• _Task goal_
For the listing below, how many lines contain the word "Gene"? Answer with only that figure.

[Records for processing — start]

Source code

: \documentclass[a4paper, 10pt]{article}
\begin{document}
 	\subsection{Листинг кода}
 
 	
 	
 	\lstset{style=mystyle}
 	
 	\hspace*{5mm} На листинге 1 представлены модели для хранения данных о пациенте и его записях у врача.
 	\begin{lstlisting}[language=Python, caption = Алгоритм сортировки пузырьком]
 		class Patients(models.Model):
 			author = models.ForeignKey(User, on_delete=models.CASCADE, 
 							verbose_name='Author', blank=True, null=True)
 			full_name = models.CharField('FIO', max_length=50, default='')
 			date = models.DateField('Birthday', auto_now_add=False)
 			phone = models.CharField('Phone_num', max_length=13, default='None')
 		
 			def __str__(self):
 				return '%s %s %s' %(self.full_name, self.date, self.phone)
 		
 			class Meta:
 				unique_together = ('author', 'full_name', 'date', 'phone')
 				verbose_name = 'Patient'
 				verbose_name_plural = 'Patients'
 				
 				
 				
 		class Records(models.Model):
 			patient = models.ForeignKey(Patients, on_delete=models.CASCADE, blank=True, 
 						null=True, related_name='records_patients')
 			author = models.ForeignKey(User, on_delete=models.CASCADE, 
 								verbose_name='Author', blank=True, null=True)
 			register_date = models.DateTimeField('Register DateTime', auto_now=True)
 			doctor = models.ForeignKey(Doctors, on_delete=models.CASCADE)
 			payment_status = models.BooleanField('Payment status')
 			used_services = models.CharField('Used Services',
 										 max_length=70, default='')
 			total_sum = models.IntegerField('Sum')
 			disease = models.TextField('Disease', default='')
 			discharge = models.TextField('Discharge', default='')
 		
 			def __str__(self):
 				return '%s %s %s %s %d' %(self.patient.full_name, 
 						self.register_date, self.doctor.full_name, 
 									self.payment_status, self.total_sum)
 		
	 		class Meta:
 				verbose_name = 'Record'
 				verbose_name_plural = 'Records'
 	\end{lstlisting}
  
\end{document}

[Records for processing — finish]
[Records for processing — start]

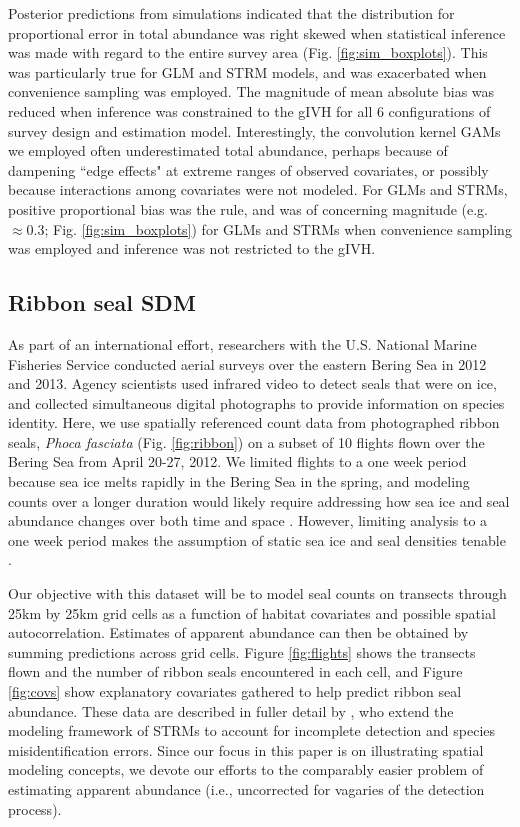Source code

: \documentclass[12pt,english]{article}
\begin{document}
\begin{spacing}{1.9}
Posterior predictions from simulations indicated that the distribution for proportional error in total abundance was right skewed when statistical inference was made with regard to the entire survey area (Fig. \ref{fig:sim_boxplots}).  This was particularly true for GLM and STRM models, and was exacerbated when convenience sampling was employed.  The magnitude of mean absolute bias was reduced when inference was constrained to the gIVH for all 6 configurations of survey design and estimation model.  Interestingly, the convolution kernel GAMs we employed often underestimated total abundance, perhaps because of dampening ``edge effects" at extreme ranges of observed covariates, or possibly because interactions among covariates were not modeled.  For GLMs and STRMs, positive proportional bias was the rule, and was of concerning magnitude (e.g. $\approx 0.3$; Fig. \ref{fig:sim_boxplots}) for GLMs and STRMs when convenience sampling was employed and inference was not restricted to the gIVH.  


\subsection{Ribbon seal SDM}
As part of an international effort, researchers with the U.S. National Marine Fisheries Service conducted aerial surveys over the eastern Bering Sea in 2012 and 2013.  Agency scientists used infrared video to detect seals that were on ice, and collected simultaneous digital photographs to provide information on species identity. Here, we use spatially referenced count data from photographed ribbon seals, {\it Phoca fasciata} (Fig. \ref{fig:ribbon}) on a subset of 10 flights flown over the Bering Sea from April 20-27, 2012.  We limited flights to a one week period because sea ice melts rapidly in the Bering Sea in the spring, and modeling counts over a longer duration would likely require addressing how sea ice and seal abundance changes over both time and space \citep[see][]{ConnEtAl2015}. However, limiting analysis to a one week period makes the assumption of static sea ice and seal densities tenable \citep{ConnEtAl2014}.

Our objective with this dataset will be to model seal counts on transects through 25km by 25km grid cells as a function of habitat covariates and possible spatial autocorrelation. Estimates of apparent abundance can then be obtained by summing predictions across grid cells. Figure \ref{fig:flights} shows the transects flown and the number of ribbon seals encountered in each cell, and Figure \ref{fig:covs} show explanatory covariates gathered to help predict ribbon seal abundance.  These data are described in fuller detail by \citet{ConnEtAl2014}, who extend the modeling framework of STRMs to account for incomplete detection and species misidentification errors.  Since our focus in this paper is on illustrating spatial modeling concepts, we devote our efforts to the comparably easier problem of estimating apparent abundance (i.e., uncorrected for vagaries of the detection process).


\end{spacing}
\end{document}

[Records for processing — finish]
[Records for processing — start]

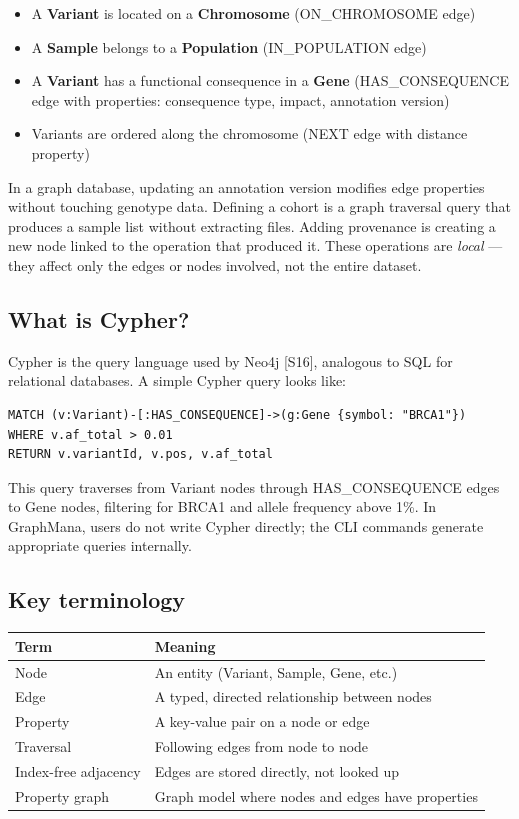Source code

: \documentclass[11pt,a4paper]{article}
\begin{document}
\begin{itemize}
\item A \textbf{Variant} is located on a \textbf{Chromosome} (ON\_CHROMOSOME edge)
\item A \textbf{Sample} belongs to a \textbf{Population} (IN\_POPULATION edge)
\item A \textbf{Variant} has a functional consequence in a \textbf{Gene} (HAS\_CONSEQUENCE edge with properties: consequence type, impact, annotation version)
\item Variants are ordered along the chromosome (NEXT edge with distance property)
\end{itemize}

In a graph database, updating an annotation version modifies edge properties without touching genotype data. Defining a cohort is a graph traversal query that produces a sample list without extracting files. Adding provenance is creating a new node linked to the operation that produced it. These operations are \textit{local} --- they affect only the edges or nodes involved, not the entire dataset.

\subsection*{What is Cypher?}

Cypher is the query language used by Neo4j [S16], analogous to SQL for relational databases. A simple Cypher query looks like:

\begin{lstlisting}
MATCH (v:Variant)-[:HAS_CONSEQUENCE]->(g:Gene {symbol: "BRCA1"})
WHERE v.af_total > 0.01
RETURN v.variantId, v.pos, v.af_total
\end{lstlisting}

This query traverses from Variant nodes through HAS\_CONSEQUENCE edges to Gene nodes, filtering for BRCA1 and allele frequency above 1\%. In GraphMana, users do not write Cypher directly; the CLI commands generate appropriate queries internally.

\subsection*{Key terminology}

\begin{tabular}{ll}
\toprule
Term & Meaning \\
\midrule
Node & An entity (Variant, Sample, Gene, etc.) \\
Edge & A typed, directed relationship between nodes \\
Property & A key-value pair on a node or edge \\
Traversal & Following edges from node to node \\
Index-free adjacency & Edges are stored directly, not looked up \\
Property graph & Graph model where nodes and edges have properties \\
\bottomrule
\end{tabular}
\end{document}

[Records for processing — finish]

• _Result for this task_
4